My Mother’s Recipe Box

The recipe box my mother kept her recipe collection smelled like lard and the bulk of the recipes were for cakes and cookies. She frequently corralled school-age kids to copy over recipes for her. The recipes were from everywhere; CBC Radio, her daughters-in-law, her friends and neighbours;  clipped out of the Western Producer and the district home economist’s newsletter. She even had a recipe for Scotch Tablet obtained from a 4-H exchange visitor who could kill, clean and pluck a chicken in record time as well as make candy.

Baking was not part of my mother’s family tradition; she grew up in a distinctly non-cooking family. Her father had been raised in military barracks where bread was baked in a communal oven and the Sunday roast was bought from the military kitchen. Her mother had lived a well-to-do life with a live-in cook until the age of ten, when death and poverty caused the family to split up and she was sent to boarding school.

My mother never baked anything until she married a farmer in the Dirty Thirties, and then she had no choice; bake it or do without. She baked bread, cakes, cookies, doughnuts, biscuits, and pies. Her husband’s family were noted cooks; Grandma Milligan could look at a roomful of people and exactly estimate the amount of flour, milk and fat to make enough biscuits to feed everyone.

One famous Christmas my mother decided to make cookies from around the world and tried every recipe from the Alberta Gas Cookbook. I remember only one, pepper nuts, which we were horrified to find, had real pepper in them and were as hard as stones.

We preferred the following recipe from the recipe box.

One-Bowl Chocolate Cake

One-Bowl Chocolate Cake

1 ½ c. flour
1 tsp. soda
½ tsp. salt
1 c. sugar
½ c. lard
½ c. cocoa
½ c. milk
1 egg
½ c. boiling water.

Put in bowl and beat for 3 minutes.
Cook at 350 for about 25 minutes.

The ingredients reflect the times of the recipe. Lard was considered essential in this recipe; saturated fats were not an issue in the 1950s and voluntary vegetarians and veganism unheard of. It wasn’t necessary to indicate the pan size (but my mother always made it in a rectangular pan) nor was an icing recipe needed. The test for doneness – to stick a toothpick in – did not have to be specified for an experienced cook. One-bowl chocolate cake is famous in my family.  It predates the cake mix, and could explain why cake mixes were seldom made. Who would need one, when the one-bowl cake took three minutes?

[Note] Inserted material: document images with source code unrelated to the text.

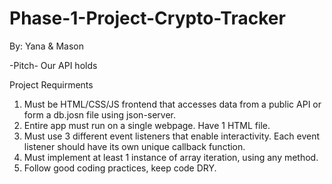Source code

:# Phase-1-Project-Crypto-Tracker
By: Yana & Mason

-Pitch-
  Our API holds


Project Requirments
1. Must be HTML/CSS/JS frontend that accesses data from a public API or form a db.josn file using json-server.
2. Entire app must run on a single webpage. Have 1 HTML file.
3. Must use 3 different event listeners that enable interactivity. Each event listener should have its own unique callback function. 
4. Must implement at least 1 instance of array iteration, using any method.
5. Follow good coding practices, keep code DRY. 



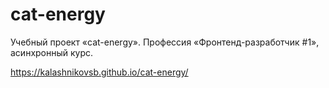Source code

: # cat-energy

Учебный проект «cat-energy». Профессия «Фронтенд-разработчик #1», асинхронный курс.

https://kalashnikovsb.github.io/cat-energy/
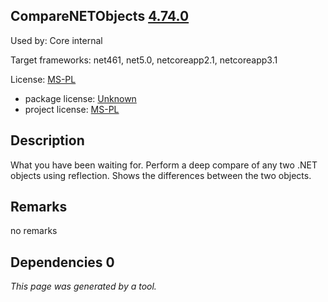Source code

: CompareNETObjects [4.74.0](https://www.nuget.org/packages/CompareNETObjects/4.74.0)
--------------------

Used by: Core internal

Target frameworks: net461, net5.0, netcoreapp2.1, netcoreapp3.1

License: [MS-PL](../../../../licenses/ms-pl) 

- package license: [Unknown]() 
- project license: [MS-PL](https://github.com/GregFinzer/Compare-Net-Objects) 

Description
-----------
What you have been waiting for. Perform a deep compare of any two .NET objects using reflection. Shows the differences between the two objects.

Remarks
-----------
no remarks


Dependencies 0
-----------


*This page was generated by a tool.*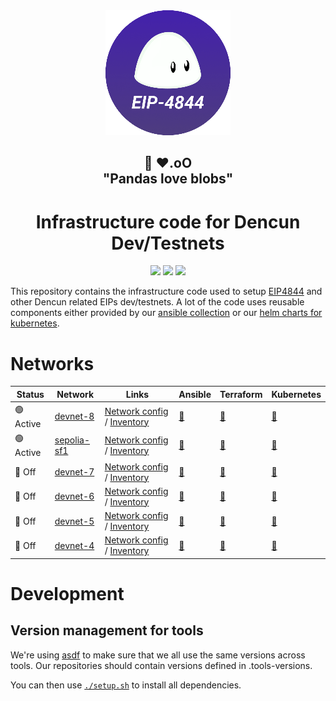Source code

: <div align="center"><img src="./docs/images/dencun-logo-200px.png"/></div>
<h2 align="center">🐼 ❤️.oO<br>"Pandas love blobs"</h2>
<h1 align="center">Infrastructure code for Dencun Dev/Testnets</h1>

<p align="center">
<a href="https://github.com/ethpandaops/dencun-testnet/actions/workflows/lint-ansible.yaml"><img src="https://github.com/ethpandaops/dencun-testnet/actions/workflows/lint-ansible.yaml/badge.svg"></a>
<a href="https://github.com/ethpandaops/dencun-testnet/actions/workflows/lint-terraform.yaml"><img src="https://github.com/ethpandaops/dencun-testnet/actions/workflows/lint-terraform.yaml/badge.svg"></a>
<a href="https://github.com/ethpandaops/dencun-testnet/actions/workflows/lint-helm.yaml"><img src="https://github.com/ethpandaops/dencun-testnet/actions/workflows/lint-helm.yaml/badge.svg"></a>
</p>

This repository contains the infrastructure code used to setup [EIP4844](https://www.eip4844.com/) and other Dencun related EIPs dev/testnets. A lot of the code uses reusable components either provided by our [ansible collection](https://github.com/ethpandaops/ansible-collection-general) or our [helm charts for kubernetes](https://github.com/ethpandaops/ethereum-helm-charts/).

# Networks

Status | Network | Links | Ansible | Terraform | Kubernetes
------ | ------- | ----  |  -----  | -------   | ----------
 🟢 Active | [devnet-8](https://dencun-devnet-8.ethpandaops.io/) | [Network config](network-configs/devnet-8) / [Inventory](ansible/inventories/devnet-8/inventory.ini)  | [🔗](ansible/inventories/devnet-8) | [🔗](terraform/devnet-7) | [🔗](kubernetes/devnet-7)
 🟢 Active | [sepolia-sf1](https://4844-sepolia-sf1.ethpandaops.io/) | [Network config](network-configs/sepolia-sf1) / [Inventory](ansible/inventories/sepolia-shadowfork-1/inventory.ini) | [🔗](ansible/inventories/sepolia-shadowfork-1) | [🔗](terraform/sepolia-shadowfork-1) | [🔗](kubernetes/sepolia-sf1)
 🔴 Off | [devnet-7](https://4844-devnet-7.ethpandaops.io/) | [Network config](network-configs/devnet-7) / [Inventory](ansible/inventories/devnet-7/inventory.ini)  | [🔗](ansible/inventories/devnet-7) | [🔗](terraform/devnet-7) | [🔗](kubernetes/devnet-7)
 🔴 Off | [devnet-6](https://4844-devnet-6.ethpandaops.io/)    | [Network config](network-configs/devnet-6) / [Inventory](ansible/inventories/devnet-6/inventory.ini)  | [🔗](ansible/inventories/devnet-6) | [🔗](terraform/devnet-6) | [🔗](kubernetes-archive/devnet-6)
 🔴 Off | [devnet-5](https://4844-devnet-5.ethpandaops.io/)    | [Network config](network-configs/devnet-5) / [Inventory](ansible/inventories/devnet-5/inventory.ini)  | [🔗](ansible/inventories/devnet-5) | [🔗](terraform/devnet-5) | [🔗](kubernetes-archive/devnet-5)
 🔴 Off | [devnet-4](https://4844-devnet-4.ethpandaops.io/)    | [Network config](network-configs/devnet-4) / [Inventory](ansible/inventories/devnet-4/inventory.ini)  | [🔗](ansible/inventories/devnet-4) | [🔗](terraform/devnet-4) | [🔗](kubernetes-archive/devnet-4)

# Development
## Version management for tools

We're using [asdf](https://github.com/asdf-vm/asdf) to make sure that we all use the same versions across tools. Our repositories should contain versions defined in .tools-versions.

You can then use [`./setup.sh`](./asdf-setup.sh) to install all dependencies.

My mother made this cake at least once a week. The time I remember best was when she baked and iced the cake and left it on the counter for the minister’s visit. When she went to cut the cake, she discovered a series of little bird tracks; my pet budgie had checked out the cake thoroughly (but not left any droppings, that was lucky). I can’t remember if she served the cake anyway, but she told the story a lot of times.

Oliebollen (van Jill)

8 c. + flour

2 c. lukewarm water
4 tsp. sugar
4 tsp. salt
½ c. shortening
2 eggs
1 pk. yeast in very warm water – rise 10 min.

2 c. + milk
2 c. raising or peel or currants
2 c. chopped apple

Make a stiff batter, add fruit – rise about an hour.
Cook in hot fat dropped from 2 spoons (to shape).

There are many stories in this recipe. For one thing, it reflects my mother’s openness to culture. I married a Dutchman and our first New Year’s together, he wanted to have oliebollen, but he did not know how to make them. My mother figured out that oliebollen were a type of deep-fried fritters and created a recipe for him. It created a bond between them that lasted for forty years, until she died. I think my mother probably got this recipe a few years after her initial effort, when she visited my brother and his family who spent a year in Holland. My mother used the Dutch, “van Jill” as opposed to the English “from Jill” to indicate that her granddaughter had given her the recipe.

The value of a recipe box should never  be underestimated. Experiencing the past through food is a wonderful thing.